Researchers have recruited the first vaccine candidates to one of two new prevention trials that seek to immunize high-risk individuals against Lynch syndrome, the most common cause of hereditary colorectal cancer. Individuals who inherit the condition have an estimated lifetime risk as high as 80% for developing one of these malignancies, as well as an above-average risk for cancers arising in other organs, often at an early age, and regardless of race or gender.
The Nous-209 vaccine—named partially for the number of neoantigens or “new” antigens it contains, and in part for the Switzerland-based company (Nouscom) that developed it—employs what investigators call “a brute force” approach. The vaccine contains 209 bits and pieces of cancer-specific neoantigens expressed only in premalignant or malignant tissues of individuals with Lynch syndrome that researchers hope will stimulate a robust immune-system attack that stops cancer progression at its origin.
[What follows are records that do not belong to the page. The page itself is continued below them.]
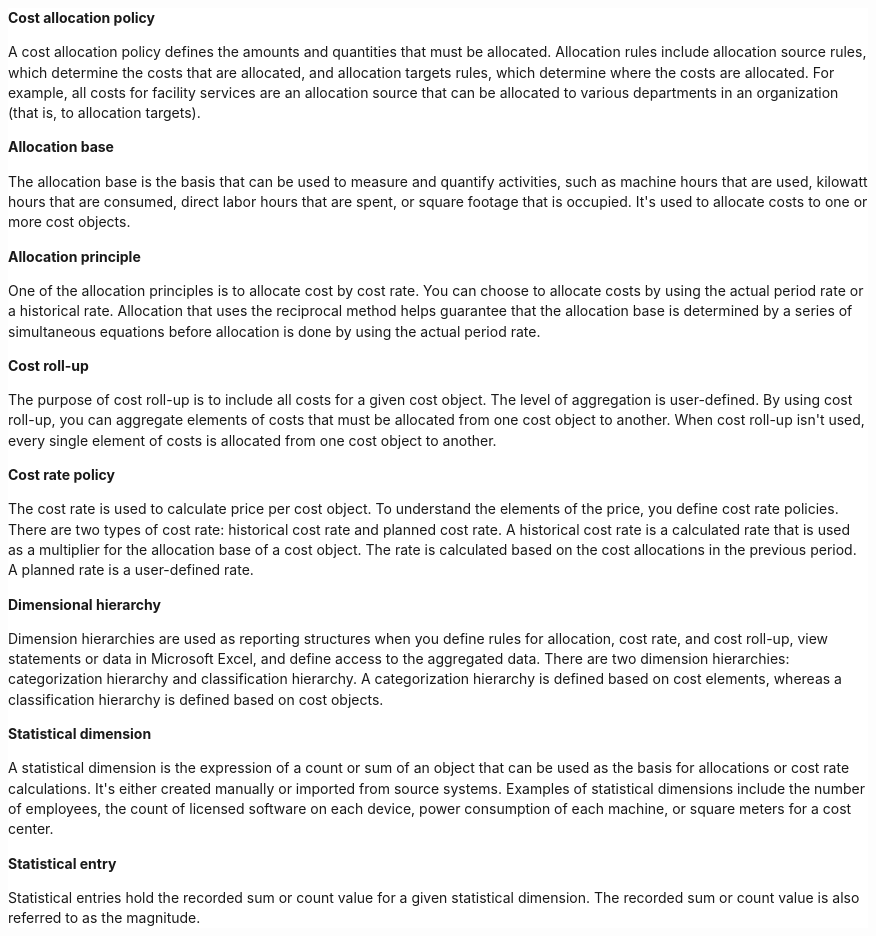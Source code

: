 **Cost allocation policy**

A cost allocation policy defines the amounts and quantities that must be allocated. Allocation rules include allocation source rules, which determine the costs that are allocated, and allocation targets rules, which determine where the costs are allocated. For example, all costs for facility services are an allocation source that can be allocated to various departments in an organization (that is, to allocation targets).

**Allocation base**

The allocation base is the basis that can be used to measure and quantify activities, such as machine hours that are used, kilowatt hours that are consumed, direct labor hours that are spent, or square footage that is occupied. It's used to allocate costs to one or more cost objects.

**Allocation principle**

One of the allocation principles is to allocate cost by cost rate. You can choose to allocate costs by using the actual period rate or a historical rate. Allocation that uses the reciprocal method helps guarantee that the allocation base is determined by a series of simultaneous equations before allocation is done by using the actual period rate.

**Cost roll-up**

The purpose of cost roll-up is to include all costs for a given cost object. The level of aggregation is user-defined. By using cost roll-up, you can aggregate elements of costs that must be allocated from one cost object to another. When cost roll-up isn't used, every single element of costs is allocated from one cost object to another.

**Cost rate policy**

The cost rate is used to calculate price per cost object. To understand the elements of the price, you define cost rate policies. There are two types of cost rate: historical cost rate and planned cost rate. A historical cost rate is a calculated rate that is used as a multiplier for the allocation base of a cost object. The rate is calculated based on the cost allocations in the previous period. A planned rate is a user-defined rate.

**Dimensional hierarchy**

Dimension hierarchies are used as reporting structures when you define rules for allocation, cost rate, and cost roll-up, view statements or data in Microsoft Excel, and define access to the aggregated data. There are two dimension hierarchies: categorization hierarchy and classification hierarchy. A categorization hierarchy is defined based on cost elements, whereas a classification hierarchy is defined based on cost objects.

**Statistical dimension**

A statistical dimension is the expression of a count or sum of an object that can be used as the basis for allocations or cost rate calculations. It's either created manually or imported from source systems. Examples of statistical dimensions include the number of employees, the count of licensed software on each device, power consumption of each machine, or square meters for a cost center.

**Statistical entry**

Statistical entries hold the recorded sum or count value for a given statistical dimension. The recorded sum or count value is also referred to as the magnitude.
In comparison, the Tri-Ad5 vaccines, developed through the National Cancer Institute’s (NCI’s) intramural program, rely on three tumor-associated antigens that are overexpressed in cancer cells, but are also found to a lesser degree in healthy tissues. Because early studies suggested that the approach with only the MUC-1 antigen showed promise, investigators added two other antigens (CEA and brachyury) in the Tri-Ad5 vaccines, which will be combined with an Interleukin-15 (IL-15) “superagonist,” a vaccine stimulant, to increase the vaccine’s potential for destroying premalignant lesions or early tumors.
“Right now, we are focused on helping high-risk populations, and they, in turn, are teaching us how to develop better cancer preventive vaccines for the future.”